Caution - The board must not receive any electrical power while adjusting the jumper.

2. Remove the computer cover to get access to the jumper, which is located at the top middle of the board.

3. Place the jumper on pins 0 and 1 of the jumper block.

Pins 0 and 1 are the pins closest to the top of the board. There are three sets of two pins. Place the jumper on the 0 and 1 pin set as shown in FIGURE E-1.

Caution - The board does not function with the jumper on pins 0 and 1.

FIGURE E-1 Hardware Jumper Block Pins

4. Power on the system.

Caution - When you power on the system after adjusting the hardware jumper, all firmware, key material, and configuration information is deleted. This process returns the board to the factory state and places the board in Failsafemode.

5. Power off the system.

6. Remove the jumper from pins 0 and 1 of the jumper block and store the jumper in the original location.

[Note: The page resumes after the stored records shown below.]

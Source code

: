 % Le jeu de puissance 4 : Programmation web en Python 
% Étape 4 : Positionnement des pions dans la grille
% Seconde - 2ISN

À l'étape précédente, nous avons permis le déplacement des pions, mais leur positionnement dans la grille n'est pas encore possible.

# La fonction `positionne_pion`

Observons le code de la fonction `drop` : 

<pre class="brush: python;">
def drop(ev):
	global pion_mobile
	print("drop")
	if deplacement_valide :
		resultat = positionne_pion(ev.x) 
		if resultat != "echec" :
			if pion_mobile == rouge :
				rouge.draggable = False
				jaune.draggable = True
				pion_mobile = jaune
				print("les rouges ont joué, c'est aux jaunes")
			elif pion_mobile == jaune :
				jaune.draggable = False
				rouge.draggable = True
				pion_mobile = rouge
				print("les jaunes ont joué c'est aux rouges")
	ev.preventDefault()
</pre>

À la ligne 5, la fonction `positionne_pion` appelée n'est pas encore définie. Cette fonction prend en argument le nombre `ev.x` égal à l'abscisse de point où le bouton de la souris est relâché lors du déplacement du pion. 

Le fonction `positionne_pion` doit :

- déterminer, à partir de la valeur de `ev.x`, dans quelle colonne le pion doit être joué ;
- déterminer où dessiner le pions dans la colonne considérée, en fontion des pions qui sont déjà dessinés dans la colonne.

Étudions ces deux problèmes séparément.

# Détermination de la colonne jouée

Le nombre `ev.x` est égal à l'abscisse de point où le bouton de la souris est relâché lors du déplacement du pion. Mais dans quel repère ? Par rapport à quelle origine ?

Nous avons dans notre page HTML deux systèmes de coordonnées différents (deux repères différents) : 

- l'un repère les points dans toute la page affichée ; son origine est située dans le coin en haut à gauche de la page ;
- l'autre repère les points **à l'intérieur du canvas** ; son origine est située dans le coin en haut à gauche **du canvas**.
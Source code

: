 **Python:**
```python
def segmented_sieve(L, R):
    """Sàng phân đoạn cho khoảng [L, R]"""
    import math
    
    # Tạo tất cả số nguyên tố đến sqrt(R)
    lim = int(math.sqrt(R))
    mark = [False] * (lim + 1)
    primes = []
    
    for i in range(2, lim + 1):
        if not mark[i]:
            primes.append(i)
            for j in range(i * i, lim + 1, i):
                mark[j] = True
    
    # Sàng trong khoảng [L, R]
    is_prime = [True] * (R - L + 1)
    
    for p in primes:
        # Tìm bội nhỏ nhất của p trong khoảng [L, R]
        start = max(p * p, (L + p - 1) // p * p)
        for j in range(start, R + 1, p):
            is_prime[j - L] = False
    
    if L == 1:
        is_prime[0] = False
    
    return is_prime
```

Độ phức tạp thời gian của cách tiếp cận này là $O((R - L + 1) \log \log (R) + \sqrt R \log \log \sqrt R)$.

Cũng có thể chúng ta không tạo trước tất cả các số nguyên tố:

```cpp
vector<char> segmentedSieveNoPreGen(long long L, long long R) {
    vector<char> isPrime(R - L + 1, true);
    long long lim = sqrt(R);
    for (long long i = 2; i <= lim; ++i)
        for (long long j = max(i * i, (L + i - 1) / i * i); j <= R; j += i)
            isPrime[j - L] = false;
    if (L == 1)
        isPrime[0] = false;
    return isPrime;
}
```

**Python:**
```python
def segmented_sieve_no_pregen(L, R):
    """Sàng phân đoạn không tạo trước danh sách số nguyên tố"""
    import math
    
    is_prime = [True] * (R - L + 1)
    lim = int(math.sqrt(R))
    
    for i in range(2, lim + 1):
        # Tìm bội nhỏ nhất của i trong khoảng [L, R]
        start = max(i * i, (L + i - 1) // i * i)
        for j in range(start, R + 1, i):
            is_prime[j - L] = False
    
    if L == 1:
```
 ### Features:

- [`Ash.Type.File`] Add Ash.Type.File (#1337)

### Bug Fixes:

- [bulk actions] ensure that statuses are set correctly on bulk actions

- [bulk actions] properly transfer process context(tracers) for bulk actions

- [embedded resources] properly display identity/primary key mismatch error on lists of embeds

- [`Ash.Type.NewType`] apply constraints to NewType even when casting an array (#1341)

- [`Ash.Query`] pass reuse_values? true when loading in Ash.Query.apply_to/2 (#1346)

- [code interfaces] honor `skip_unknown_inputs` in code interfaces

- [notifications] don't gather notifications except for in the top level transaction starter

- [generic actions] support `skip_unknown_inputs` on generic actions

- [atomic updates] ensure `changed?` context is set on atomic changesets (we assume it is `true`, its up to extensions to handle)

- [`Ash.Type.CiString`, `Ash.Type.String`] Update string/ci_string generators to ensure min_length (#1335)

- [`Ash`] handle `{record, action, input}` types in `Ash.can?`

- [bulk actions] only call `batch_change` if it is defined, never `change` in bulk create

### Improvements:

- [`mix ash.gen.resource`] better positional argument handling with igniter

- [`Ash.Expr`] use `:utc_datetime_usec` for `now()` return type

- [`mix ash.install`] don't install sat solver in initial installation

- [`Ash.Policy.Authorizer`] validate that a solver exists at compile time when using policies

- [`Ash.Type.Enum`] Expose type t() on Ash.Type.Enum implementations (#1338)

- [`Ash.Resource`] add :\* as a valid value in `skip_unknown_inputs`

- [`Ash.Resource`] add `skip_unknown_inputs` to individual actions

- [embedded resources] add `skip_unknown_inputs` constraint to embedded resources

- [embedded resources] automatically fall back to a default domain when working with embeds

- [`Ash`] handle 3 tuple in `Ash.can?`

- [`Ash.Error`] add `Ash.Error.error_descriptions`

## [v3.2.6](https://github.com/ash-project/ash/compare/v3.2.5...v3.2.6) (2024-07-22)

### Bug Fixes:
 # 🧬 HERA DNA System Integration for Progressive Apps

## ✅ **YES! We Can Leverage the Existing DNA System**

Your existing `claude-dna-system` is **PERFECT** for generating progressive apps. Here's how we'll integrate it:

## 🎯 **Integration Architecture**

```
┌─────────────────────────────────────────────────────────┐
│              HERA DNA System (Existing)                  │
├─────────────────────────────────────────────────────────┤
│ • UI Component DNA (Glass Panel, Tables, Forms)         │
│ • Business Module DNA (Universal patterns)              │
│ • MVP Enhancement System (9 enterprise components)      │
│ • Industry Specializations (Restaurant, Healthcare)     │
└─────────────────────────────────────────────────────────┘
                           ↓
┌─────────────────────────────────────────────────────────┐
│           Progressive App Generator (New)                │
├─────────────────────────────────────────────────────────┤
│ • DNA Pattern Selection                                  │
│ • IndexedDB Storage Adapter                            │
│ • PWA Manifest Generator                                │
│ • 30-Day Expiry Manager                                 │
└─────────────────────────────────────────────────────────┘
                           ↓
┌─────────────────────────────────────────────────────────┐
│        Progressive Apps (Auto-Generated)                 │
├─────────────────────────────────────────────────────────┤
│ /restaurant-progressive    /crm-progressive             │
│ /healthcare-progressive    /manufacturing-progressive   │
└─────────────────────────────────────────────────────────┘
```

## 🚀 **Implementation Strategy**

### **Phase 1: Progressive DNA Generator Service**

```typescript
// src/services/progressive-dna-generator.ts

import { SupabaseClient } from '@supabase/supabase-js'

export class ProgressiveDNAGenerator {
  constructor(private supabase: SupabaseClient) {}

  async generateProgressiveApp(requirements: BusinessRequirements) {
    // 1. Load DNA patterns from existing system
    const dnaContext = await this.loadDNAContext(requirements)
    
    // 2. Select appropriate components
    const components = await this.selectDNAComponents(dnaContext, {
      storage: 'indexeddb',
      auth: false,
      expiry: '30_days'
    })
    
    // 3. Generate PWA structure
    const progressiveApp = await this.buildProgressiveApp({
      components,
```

Note - You can safely store the jumper on pins 3 and 5. This location does not affect any operation of the board

7. Power on the system.

8. Connect to the Sun Crypto Accelerator 6000 Board with scamgr.

scamgr prompts you for a path to upgrade the firmware.

9. Type /opt/SUNWconn/cryptov2/firmware/sca6000fw as the path for installing the firmware.

The firmware is automatically installed and you are logged out of scamgr.

10. Reconnect to Sun Crypto Accelerator 6000 Board with scamgr.

scamgr prompts you to either initialize the board with a new keystore, or initialize the board to use an existing keystore. See Initializing the Board With scamgr.